• _EXERCISE INSTRUCTIONS_: Extract from the listing each line in which the word "Version" appears.

• _MATERIAL PROVIDED_:
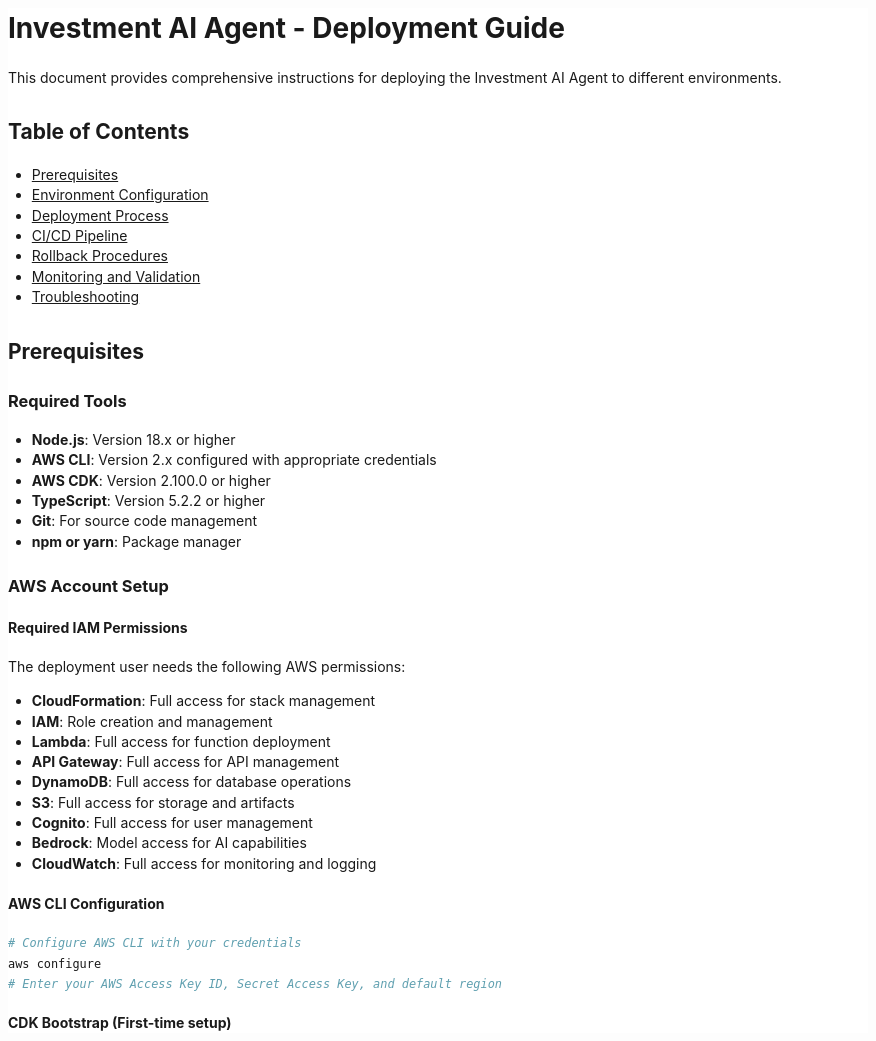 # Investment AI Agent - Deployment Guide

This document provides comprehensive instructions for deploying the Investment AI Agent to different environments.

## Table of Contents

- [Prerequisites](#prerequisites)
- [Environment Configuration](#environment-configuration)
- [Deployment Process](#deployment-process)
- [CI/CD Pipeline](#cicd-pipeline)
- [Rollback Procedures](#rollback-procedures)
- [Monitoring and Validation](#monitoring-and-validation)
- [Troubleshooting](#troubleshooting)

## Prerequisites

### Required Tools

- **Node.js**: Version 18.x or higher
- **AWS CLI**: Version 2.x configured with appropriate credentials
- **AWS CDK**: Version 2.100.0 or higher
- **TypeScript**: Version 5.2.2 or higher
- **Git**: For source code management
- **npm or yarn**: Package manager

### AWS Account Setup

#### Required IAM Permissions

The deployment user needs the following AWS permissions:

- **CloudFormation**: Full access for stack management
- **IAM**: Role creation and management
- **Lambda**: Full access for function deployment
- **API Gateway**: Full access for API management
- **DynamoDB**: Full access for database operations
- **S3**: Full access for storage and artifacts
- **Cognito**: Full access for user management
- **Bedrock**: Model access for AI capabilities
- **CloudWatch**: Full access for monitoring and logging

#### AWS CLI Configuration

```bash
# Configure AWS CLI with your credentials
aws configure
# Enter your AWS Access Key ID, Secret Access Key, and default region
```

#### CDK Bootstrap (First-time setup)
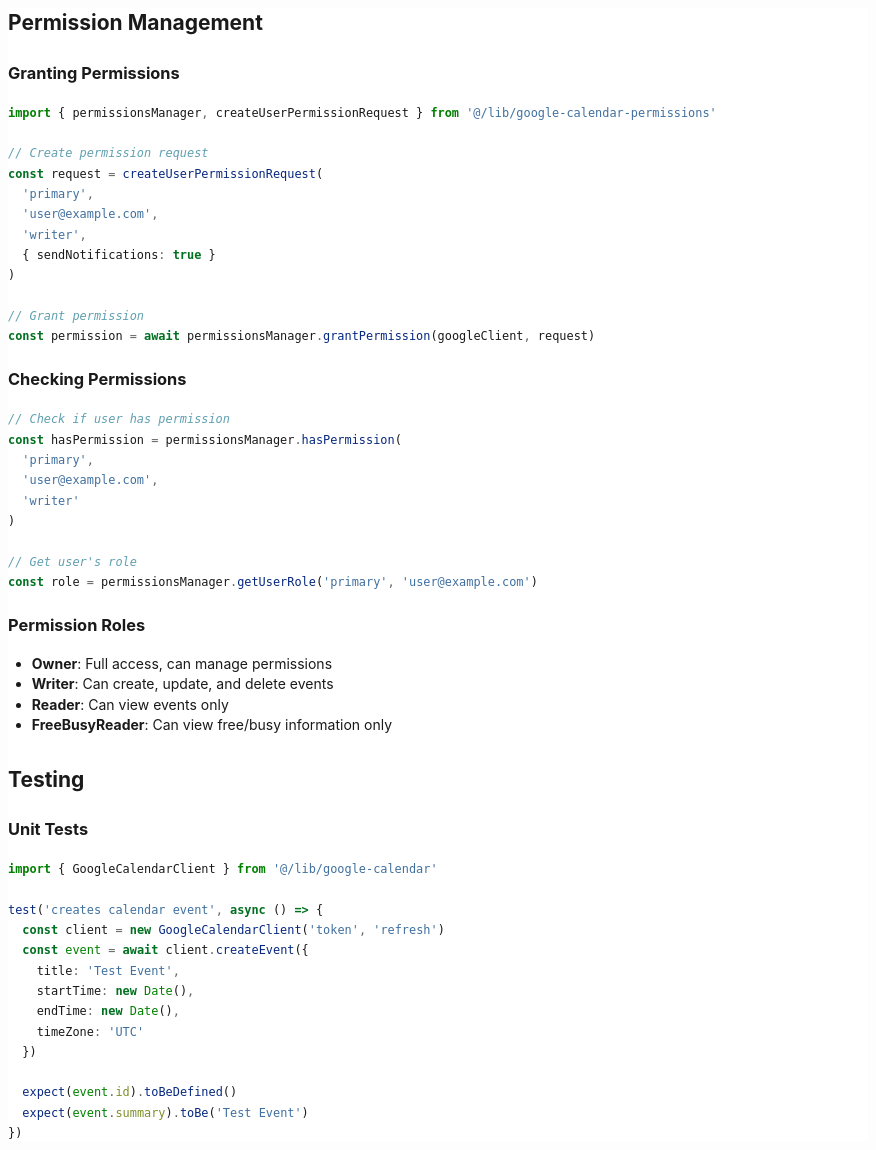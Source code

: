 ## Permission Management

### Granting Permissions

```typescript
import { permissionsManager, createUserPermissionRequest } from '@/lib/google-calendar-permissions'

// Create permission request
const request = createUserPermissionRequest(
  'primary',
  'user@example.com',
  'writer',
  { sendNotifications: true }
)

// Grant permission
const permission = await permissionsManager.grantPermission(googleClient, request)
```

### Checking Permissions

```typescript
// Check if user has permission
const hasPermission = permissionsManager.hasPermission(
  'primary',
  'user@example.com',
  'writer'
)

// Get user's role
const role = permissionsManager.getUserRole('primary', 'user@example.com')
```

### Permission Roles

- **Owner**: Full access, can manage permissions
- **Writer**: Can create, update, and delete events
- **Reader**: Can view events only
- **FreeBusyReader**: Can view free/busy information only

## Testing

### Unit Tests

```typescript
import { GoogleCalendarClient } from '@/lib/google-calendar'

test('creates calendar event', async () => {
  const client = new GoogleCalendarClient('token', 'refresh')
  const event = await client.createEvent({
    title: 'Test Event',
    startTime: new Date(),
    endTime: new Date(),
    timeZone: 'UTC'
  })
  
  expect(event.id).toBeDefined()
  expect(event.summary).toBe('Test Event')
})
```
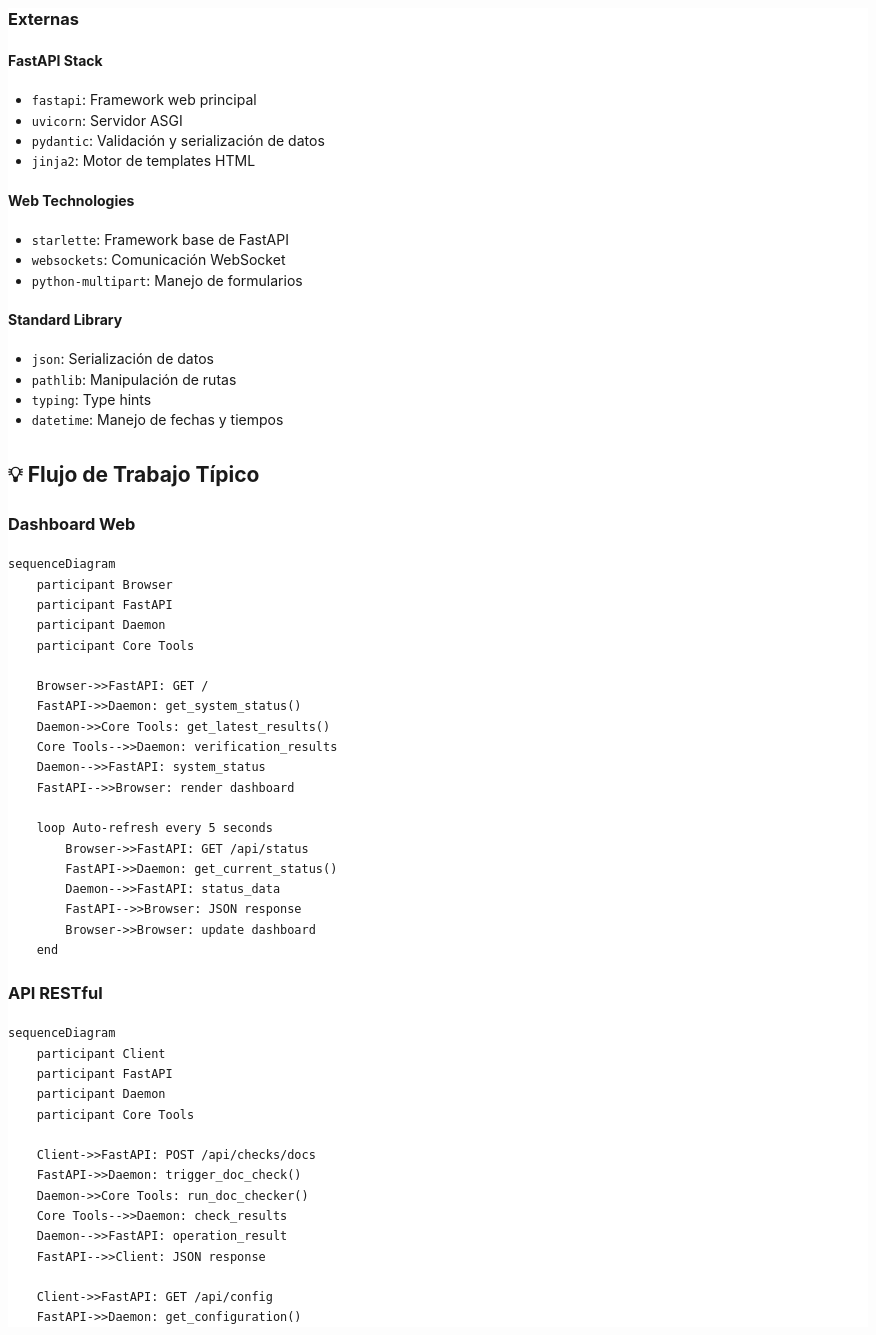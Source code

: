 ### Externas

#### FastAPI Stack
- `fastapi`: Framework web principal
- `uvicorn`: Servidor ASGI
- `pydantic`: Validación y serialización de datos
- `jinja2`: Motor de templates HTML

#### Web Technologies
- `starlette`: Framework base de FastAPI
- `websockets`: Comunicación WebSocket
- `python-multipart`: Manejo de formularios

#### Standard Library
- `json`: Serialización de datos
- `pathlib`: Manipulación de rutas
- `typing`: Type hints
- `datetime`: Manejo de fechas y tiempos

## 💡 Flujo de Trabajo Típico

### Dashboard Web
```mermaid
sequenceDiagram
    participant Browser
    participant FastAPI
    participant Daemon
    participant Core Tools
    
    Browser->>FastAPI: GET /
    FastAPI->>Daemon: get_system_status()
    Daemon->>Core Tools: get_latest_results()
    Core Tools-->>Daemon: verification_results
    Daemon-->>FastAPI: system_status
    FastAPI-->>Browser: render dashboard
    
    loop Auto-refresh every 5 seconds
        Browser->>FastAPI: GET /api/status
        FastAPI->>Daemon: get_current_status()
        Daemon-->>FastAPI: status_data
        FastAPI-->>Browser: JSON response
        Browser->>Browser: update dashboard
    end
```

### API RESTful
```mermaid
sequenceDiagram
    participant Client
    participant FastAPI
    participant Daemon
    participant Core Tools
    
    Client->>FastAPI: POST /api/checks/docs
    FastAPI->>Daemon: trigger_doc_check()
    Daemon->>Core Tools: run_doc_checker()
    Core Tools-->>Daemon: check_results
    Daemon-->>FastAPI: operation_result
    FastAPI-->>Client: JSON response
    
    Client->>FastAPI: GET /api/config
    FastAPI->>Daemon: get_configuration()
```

• _EXERCISE ANSWER_:
- **Node.js**: Version 18.x or higher
- **AWS CLI**: Version 2.x configured with appropriate credentials
- **AWS CDK**: Version 2.100.0 or higher
- **TypeScript**: Version 5.2.2 or higher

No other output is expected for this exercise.